Lew deve gestire ora le conseguenze sul bilancio federale delle scelte, in parte certo inevitabili, fatte da Geithner nei primi mesi della crisi finanziaria, quando ancora era governatore della cruciale Fed di New York, e confermate nei primi mesi convulsi della sua gestione del Tesoro, all'inizio 2009, quando era ancora possibile adottare soluzioni in parte diverse. Scelte che hanno attribuito al bilancio pubblico, e ai risparmiatori (le famiglie sono ancora sotto di 3mila miliardi sul 2006, ultimo anno "sano"), il peso pressoché totale del risanamento finanziario.

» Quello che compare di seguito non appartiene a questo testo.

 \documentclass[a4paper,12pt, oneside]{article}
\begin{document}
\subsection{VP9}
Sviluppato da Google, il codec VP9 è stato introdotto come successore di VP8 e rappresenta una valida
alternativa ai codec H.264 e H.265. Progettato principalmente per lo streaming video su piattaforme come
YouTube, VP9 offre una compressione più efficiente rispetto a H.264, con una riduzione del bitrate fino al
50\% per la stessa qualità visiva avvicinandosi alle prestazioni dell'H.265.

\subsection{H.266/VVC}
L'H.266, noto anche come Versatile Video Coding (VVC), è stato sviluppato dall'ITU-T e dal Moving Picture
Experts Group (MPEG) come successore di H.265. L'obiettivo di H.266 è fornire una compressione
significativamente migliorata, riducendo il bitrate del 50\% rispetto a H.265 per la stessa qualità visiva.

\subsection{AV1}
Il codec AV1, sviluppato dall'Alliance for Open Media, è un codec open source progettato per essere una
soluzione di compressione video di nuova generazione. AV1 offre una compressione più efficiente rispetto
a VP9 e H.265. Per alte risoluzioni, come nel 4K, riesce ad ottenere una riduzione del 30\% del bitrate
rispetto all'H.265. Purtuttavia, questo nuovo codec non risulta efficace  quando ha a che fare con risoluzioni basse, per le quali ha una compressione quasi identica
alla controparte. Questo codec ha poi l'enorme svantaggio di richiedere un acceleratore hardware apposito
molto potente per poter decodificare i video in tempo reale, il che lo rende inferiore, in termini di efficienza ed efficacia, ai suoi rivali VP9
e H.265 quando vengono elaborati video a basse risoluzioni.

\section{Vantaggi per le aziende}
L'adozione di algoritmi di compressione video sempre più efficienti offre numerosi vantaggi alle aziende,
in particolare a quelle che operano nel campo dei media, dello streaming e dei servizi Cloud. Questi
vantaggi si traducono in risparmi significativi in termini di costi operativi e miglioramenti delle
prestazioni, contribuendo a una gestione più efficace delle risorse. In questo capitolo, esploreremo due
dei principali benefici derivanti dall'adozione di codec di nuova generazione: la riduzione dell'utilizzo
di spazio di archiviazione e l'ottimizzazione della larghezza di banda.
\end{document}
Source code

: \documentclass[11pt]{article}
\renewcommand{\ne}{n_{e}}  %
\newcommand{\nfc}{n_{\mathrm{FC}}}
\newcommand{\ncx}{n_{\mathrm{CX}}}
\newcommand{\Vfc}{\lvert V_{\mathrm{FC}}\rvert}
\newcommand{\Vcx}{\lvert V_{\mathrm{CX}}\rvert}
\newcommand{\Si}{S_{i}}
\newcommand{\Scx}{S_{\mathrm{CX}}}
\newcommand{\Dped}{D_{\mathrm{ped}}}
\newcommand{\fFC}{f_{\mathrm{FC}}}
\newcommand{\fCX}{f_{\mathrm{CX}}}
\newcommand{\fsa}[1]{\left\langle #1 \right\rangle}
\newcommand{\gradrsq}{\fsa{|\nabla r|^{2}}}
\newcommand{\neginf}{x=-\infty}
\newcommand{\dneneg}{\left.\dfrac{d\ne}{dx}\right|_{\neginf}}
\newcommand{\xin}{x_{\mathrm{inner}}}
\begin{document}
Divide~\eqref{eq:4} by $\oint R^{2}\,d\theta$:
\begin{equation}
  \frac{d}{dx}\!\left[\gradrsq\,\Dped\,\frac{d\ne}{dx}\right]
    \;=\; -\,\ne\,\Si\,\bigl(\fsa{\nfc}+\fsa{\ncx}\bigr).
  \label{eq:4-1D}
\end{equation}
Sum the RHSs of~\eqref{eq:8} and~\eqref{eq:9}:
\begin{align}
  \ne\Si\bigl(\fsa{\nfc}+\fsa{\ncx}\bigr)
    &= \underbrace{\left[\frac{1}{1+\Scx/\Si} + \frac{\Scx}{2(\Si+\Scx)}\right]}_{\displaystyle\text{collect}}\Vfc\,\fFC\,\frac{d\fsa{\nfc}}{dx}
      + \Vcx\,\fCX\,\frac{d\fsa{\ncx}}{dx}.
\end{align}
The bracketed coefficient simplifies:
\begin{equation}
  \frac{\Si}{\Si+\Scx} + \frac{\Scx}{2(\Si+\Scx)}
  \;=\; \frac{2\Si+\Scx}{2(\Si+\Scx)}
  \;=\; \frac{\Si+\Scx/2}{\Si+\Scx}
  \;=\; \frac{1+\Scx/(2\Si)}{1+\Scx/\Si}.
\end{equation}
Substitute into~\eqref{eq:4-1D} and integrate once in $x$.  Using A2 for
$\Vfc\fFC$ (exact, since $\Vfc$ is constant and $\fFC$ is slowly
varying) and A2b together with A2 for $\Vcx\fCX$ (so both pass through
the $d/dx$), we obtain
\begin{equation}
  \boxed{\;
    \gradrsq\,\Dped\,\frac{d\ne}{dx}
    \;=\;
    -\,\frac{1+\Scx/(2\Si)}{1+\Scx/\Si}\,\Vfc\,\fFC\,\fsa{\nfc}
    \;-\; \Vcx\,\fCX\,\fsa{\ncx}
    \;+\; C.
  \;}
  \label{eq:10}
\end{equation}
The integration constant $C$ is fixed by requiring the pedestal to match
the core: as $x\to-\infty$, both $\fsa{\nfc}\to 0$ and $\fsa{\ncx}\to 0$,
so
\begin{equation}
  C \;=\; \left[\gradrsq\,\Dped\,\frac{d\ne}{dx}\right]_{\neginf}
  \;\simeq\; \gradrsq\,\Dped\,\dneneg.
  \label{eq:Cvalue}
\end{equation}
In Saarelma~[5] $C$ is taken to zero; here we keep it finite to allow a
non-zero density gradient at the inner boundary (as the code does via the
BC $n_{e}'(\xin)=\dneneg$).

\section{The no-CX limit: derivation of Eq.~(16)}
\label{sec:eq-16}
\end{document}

È un peso ormai insopportabile per la stabilità finanziaria del paese e dell'intero sistema globale. Non si può, e qui l'Europa insegna qualcosa, avere ancora per molto tempo la nazione leader che si indebita (con la Federal Reserve soprattutto nel ruolo di creditore) di 100 miliardi di dollari al mese. Gli accordi di capodanno sul fiscal cliff, da cui ora Lew deve ripartire, sono tutti in tre cifre: 15 miliardi di spesa in meno e 60 miliardi di tasse in più su un deficit che anche nell'anno fiscale 2013 sarà nell'ordine dei mille miliardi di dollari. Un solletico.

L'azione di Geithner è stata per vari aspetti positiva, ad esempio la ricapitalizzazione a marce forzate delle banche americane. E c'è poco alla fine da discutere su quanto fatto dal Geithner banchiere centrale nelle ultime settimane del governo Bush: la casa bruciava, e basta. Ma il principio fondamentale che lo ha ispirato da ministro ha sempre sollevato vari dubbi. Geithner lo riassumeva al meglio in un'intervista del febbraio 2011, quando diceva che le grandi banche andavano salvate nella loro interezza, e di fatto ricostituita (se possibile) la Wall Street pre-crisi, perché il mondo era alla vigilia di un nuovo financial deepening, di un nuovo aumento del ruolo della finanza, grazie a nuovi protagonisti come Cina India e Brasile, dove la finanza di Manhattan doveva svolgere un ruolo leader. Era stata questa la linea ispiratrice dei due mentori di Geithner, Bob Rubin e Lawrence Summers, e che aveva portato a una ipertrofia finanziaria e a un'inevitabile sottovalutazione del manifatturiero. "Lascia semplicemente di stucco", dichiarava sul financial deepening l'ex capo economista del Fondo monetario, Simon Johnson. Dal 2009 infatti è in atto, un po' ovunque, un ridimensionamento della finanza ipertrofica.